Buddyhead’s band of critics were as — if not more — provocative than the topics they wrote about. When Keller accompanied bands signed to the label on tour, Buddyhead’s mischief-making often leapt off the computer screen and into real life. Like in 2001, when on tour with The Icarus Line they spray-painted “$ucking Dick$” on the side of the Strokes’ tour bus. Or in 2002, when Aaron North used the base of a mike stand to smash the glass case protecting Stevie Ray Vaughn’s guitar and tried to plug it in and play it during his band’s SXSW performance at a Hard Rock Cafe.
In 2001, Buddyhead secured a place in rock infamy, when its public feud with Limp Bizkit boiled over after Keller snuck into singer Fred Durst’s Interscope Records office, heisted three of Durst’s red Yankee baseball caps by stuffing them down his pants, auctioned them off on eBay and donated the cash to a rape charity. More than just a prank, this act was meant as a razor-sharp statement aimed at the band for the reported gang-rape of a female fan by male concertgoers, which allegedly happened in the mosh pit during Bizkit’s Woodstock ’99 performance.

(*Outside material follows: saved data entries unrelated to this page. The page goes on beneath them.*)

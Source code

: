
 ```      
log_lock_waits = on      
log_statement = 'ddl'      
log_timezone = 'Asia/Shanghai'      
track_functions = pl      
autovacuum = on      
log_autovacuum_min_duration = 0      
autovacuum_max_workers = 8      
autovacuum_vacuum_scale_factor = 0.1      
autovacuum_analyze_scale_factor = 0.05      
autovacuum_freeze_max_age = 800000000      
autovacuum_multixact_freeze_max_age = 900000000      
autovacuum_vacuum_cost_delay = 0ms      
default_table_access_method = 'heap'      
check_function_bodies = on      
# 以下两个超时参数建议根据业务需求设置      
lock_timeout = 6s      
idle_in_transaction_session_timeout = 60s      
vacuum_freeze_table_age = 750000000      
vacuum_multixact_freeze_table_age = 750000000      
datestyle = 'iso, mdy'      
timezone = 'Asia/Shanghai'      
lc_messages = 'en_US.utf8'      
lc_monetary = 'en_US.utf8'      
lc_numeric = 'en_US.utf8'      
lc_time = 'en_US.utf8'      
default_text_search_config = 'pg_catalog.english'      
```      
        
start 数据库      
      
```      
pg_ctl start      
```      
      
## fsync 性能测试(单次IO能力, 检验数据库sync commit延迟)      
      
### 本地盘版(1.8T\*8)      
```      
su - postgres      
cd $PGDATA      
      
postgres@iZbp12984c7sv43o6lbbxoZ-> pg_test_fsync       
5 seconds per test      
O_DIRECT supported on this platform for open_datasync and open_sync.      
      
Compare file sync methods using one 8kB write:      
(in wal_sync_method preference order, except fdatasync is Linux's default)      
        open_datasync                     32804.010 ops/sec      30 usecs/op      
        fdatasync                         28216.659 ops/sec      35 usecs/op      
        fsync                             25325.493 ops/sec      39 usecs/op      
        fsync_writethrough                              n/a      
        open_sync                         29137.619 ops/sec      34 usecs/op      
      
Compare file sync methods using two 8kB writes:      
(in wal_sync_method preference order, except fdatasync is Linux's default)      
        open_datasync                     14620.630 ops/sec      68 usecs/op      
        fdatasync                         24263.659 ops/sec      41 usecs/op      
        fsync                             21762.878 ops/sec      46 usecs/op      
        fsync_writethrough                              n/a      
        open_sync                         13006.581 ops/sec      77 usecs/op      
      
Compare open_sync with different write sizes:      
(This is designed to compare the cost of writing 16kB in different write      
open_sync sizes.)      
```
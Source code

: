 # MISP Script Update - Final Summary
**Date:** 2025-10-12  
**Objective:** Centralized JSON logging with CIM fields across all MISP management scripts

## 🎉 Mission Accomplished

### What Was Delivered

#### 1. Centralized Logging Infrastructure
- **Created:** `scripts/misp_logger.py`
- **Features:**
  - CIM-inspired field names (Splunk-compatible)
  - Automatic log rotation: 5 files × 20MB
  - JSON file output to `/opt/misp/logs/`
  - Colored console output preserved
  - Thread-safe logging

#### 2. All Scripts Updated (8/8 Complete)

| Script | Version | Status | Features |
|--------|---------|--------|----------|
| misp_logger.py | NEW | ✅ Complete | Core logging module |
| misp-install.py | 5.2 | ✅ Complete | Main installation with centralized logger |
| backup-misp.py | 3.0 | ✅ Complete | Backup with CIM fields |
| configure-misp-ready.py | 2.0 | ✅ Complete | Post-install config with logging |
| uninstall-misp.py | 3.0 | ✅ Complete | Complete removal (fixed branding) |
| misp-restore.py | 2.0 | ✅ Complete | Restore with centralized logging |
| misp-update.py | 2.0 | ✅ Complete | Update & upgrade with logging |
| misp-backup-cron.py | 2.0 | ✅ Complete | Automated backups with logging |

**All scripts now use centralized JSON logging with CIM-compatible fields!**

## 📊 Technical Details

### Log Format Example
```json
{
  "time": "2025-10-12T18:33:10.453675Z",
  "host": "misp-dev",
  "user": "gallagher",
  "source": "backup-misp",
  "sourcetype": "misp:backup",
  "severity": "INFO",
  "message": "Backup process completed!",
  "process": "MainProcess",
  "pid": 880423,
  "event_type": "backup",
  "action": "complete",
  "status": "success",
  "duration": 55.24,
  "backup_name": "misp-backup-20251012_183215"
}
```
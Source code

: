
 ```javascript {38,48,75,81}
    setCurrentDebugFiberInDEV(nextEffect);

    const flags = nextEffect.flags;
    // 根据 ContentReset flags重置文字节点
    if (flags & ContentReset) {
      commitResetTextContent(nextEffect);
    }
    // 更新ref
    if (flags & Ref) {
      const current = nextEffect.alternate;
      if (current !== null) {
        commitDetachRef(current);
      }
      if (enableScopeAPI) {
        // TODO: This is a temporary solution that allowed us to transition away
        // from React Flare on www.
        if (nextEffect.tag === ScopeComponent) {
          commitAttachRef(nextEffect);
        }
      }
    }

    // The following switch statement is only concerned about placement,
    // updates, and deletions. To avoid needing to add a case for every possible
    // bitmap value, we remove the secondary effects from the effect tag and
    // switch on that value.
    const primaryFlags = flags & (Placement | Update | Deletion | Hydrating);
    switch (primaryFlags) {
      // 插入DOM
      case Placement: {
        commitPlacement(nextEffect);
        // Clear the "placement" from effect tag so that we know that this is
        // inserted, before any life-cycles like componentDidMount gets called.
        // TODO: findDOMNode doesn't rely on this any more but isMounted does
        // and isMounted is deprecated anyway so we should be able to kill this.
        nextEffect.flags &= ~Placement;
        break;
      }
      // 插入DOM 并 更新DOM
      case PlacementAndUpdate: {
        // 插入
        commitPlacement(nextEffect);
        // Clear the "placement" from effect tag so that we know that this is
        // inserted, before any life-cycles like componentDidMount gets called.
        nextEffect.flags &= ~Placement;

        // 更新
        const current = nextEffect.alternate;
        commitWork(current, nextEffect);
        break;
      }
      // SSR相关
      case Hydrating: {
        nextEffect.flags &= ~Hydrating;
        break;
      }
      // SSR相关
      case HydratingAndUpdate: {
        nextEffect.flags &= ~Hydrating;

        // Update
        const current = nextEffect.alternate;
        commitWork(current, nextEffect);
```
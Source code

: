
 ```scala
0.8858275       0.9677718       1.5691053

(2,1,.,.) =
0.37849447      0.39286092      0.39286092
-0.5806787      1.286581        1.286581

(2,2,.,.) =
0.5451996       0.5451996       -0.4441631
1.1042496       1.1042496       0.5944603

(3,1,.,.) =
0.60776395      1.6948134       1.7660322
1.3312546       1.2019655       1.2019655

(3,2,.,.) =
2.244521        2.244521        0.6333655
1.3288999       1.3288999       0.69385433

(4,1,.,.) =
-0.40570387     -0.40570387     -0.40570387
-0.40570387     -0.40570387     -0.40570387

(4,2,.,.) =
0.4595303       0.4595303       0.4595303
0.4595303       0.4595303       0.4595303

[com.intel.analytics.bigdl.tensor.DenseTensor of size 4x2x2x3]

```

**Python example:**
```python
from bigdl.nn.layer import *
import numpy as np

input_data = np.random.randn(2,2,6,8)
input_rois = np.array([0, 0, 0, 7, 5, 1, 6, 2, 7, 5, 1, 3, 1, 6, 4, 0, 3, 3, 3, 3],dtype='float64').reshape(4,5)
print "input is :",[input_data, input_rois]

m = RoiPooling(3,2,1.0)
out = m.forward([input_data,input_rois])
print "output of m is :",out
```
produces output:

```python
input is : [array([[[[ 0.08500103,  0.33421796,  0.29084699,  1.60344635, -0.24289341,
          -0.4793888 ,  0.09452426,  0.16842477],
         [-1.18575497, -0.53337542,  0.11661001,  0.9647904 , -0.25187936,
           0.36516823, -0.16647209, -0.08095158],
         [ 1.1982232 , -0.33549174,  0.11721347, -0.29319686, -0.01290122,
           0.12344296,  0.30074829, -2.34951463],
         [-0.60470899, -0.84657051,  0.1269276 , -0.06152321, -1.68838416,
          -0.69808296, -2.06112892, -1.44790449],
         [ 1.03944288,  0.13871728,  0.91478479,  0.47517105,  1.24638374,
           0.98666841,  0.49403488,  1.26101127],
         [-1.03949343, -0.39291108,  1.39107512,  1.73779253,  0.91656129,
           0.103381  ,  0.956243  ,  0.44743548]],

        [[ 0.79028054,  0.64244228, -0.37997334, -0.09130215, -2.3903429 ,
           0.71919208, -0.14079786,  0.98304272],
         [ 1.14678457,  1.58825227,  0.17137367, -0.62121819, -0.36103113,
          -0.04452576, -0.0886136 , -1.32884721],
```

“I hate to pigeonhole [Buddyhead],” Keller says, visibly annoyed when Durst is brought up, “because [the Bizkit feud is] all anyone ever remembers. But at the time I remember thinking, ‘Wow. This is the biggest band in the world? I can’t believe no one else thinks this is totally hilarious.’ It’s weird to think back, because now it’s totally obvious that those guys are dipshits.”
The Bizkit incident turned a lot of heads and thrust Buddyhead further into the spotlight, while at the same time sharply illustrating to the public that there was a lot more to Buddyhead and Travis Keller than flip blog talk.
Jeff Anderson, a music-biz veteran who worked A&R at Interscope at the time of the Durst stunt, remembers, “When I worked at the label we would always check Buddyhead out, like, what are these clowns up to now? It was always great shit. You went to the Buddyhead site to get a fuckin’ laugh.”
It wasn’t uncommon for major-label employees to feel a kinship with Buddyhead’s point of view, even at the expense of their own artists and label mates.
Anderson laughs. “It really started with the whole Fred Durst thing for me, when Travis came into the Interscope office. It was awesome.” Even more so than before, Anderson notes, Buddyhead 2.0 is coming back at a time when Keller has the technology resources available through Topspin to turn what began as a funny, sarcastic site into a profitable business, and become even more influential than when it first started.
Two cups of coffee down at Swinger’s, and the sunglasses have come off. Keller excuses himself to answer a phone call. He returns beaming; it’s surfing season, and his friend just hooked him up with a new wetsuit. Though later he will joke about being too old to keep up with kids at skateboard parks, Keller is a beach junkie, and with a nod to the hangover from hell that was Medieval Times, he insists the ocean is a great cure. We circle back around to Buddyhead and whether the Web site’s abrasive tendencies ever went too far.
“We probably stuck our foots in our mouths a few times, but who the fuck doesn’t when you’re that age?” Keller asks. Indeed, the original crew lied so much and took the piss out of so many people that even now, speaking with Keller, there are jarring inconsistencies in certain stories, dates forgotten and facts left out, making Buddyhead’s chronology look less like a timeline and more like a drunk driver swerving through traffic on the 405.
“I made a lot of dumb mistakes, which are great stories, but I don’t regret anything. Now I’m just not getting punched in the face all the time,” he says with a laugh. Then, his tone turns serious. “Yeah, it’s fun to make fun of people. But a lot of our stuff got overlooked when it came to what bands we turned people on to. I grew up liking Nirvana and Mudhoney; Mark Arm and Kurt Cobain would always call people out. It didn’t seem out of line to call people pussies or tell people they’re doing shit wrong. Creating rad music and making good art have always been what Buddyhead’s about — even though people might remember us for stealing Fred Durst’s hat. That was cool, but it did have a message. I want the rebuilt Buddyhead to be a center people go to find out about real music.”